When it’s time to process, use the jar lifter to lower your filled jars onto the canning rack, making sure the hot water bath covers the top of the jars by one inch or more. Heat a few cups water in a kettle to top it off if needed. Process your jars for the time indicated in your recipe — just make sure to start your timer after the water has returned to a full rolling boil!

Have a towel ready to put the jars on when processing is complete — placing hot jars directly on a cold surface (like your marble countertop) may shock and break the glass. When finished, remove the jars from the boiling water bath with your jar lifter and place them on the towel. Leave your processed jars undisturbed for 24 hours, away from sources of heat or cold, such as open windows, air conditioning, hot pipes, or sunlight. Within the first half hour, you may hear the pop of the cans as the vacuum pulls the lids downward. 

After 24 hours, check your seals. The center of the lid should be pulled down to create a smooth surface that doesn't spring back when you press on the center. If a seal fails, change the jar and reprocess within 24 hours or store in the fridge and consume soon.

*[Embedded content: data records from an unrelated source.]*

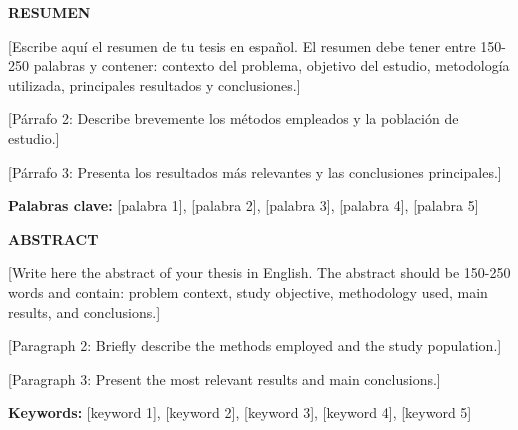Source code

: \documentclass[12pt,letterpaper,oneside]{report}
\begin{document}
\newpage
{}  %
\setcounter{page}{1}
\thispagestyle{empty}

{\centering
{\fontsize{14}{16}\selectfont\bfseries RESUMEN}\\[1cm]
}

\setlength{\parindent}{1.27cm}
\onehalfspacing
\setlength{\parskip}{6pt plus 2pt minus 1pt}

[Escribe aqu\'i el resumen de tu tesis en espa\~nol. El resumen debe tener entre 150-250 palabras y contener: contexto del problema, objetivo del estudio, metodolog\'ia utilizada, principales resultados y conclusiones.]

[P\'arrafo 2: Describe brevemente los m\'etodos empleados y la poblaci\'on de estudio.]

[P\'arrafo 3: Presenta los resultados m\'as relevantes y las conclusiones principales.]

\vspace{0.5cm}
\noindent\textbf{Palabras clave:} [palabra 1], [palabra 2], [palabra 3], [palabra 4], [palabra 5]

\newpage
\thispagestyle{empty}

{\centering
{\fontsize{14}{16}\selectfont\bfseries ABSTRACT}\\[1cm]
}

\setlength{\parindent}{1.27cm}
\onehalfspacing
\setlength{\parskip}{6pt plus 2pt minus 1pt}

[Write here the abstract of your thesis in English. The abstract should be 150-250 words and contain: problem context, study objective, methodology used, main results, and conclusions.]

[Paragraph 2: Briefly describe the methods employed and the study population.]

[Paragraph 3: Present the most relevant results and main conclusions.]

\vspace{0.5cm}
\noindent\textbf{Keywords:} [keyword 1], [keyword 2], [keyword 3], [keyword 4], [keyword 5]

\newpage
\thispagestyle{empty}
\end{document}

Don’t forget to date the cans to remind yourself to eat their contents within the year. Store them in a dark place at a temperature between 50 and 70 degrees Fahrenheit.

Fruits of y​​​​our labor

Once you’ve got your canning set up, you can go wild building up your pantry. Here are just a few of our favorite projects to get you started:

  • Get down with regular blueberry jam or try your hand at persimmon jam, jellies, butter, and curd.

  • Fresh green beans are an excellent alternative to the cucumber for your next pickling project.

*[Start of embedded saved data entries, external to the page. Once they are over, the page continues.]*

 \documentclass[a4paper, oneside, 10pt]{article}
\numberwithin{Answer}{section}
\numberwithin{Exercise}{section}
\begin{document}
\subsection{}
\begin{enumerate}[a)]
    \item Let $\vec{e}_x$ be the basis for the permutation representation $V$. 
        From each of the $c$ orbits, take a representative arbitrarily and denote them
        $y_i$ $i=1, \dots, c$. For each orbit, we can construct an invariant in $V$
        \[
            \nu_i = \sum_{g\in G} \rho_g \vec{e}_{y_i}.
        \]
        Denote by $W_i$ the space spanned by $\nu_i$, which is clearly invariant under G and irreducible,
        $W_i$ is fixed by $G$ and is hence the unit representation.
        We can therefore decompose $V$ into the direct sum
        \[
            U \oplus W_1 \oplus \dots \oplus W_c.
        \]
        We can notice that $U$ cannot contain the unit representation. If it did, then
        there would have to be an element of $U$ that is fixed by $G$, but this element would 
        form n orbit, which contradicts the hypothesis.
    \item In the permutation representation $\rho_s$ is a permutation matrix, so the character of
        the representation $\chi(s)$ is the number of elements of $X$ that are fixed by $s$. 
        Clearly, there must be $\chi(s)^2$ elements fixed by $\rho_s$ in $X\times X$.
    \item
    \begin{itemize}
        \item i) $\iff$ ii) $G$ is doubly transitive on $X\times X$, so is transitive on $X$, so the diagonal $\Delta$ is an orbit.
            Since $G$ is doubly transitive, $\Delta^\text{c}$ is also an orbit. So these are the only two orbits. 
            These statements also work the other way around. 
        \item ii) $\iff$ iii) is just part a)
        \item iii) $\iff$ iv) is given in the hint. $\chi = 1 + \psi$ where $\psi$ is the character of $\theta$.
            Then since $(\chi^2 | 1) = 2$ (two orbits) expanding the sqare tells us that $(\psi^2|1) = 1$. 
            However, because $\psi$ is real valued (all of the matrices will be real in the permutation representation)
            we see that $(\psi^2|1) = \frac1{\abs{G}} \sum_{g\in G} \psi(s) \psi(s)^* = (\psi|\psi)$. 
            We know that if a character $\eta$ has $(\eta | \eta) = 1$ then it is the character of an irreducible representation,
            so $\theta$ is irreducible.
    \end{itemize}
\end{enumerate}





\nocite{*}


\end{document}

  • Enjoy dilly beans as a perfect picnic side dish or as an accompaniment to cocktails (Bloody Mary, anyone?). With fresh dill, dill seed, and red pepper flakes, these savory pickled beans pack just the right amount of punch. Try my recipe below!

  • How amazing would it be to have apple pie filling ready to pop into a pie shell at any time? Each canned quart makes one eight- to nine-inch pie.

  • Speaking of apples, apple cider syrup is a condiment for sweetening drinks and a replacement for honey, sugar, and maple syrup.

  • Buy summer tomatoes in bulk to preserve them whole, crushed, or as paste

  • Make your own salsaKorean barbecue sauce, and ketchup without preservatives or wasteful plastic packaging.

With a little bit of upfront work, canning yields a rewarding bounty in the winter when you’re craving fresh-tasting vegetables and juicy fruits.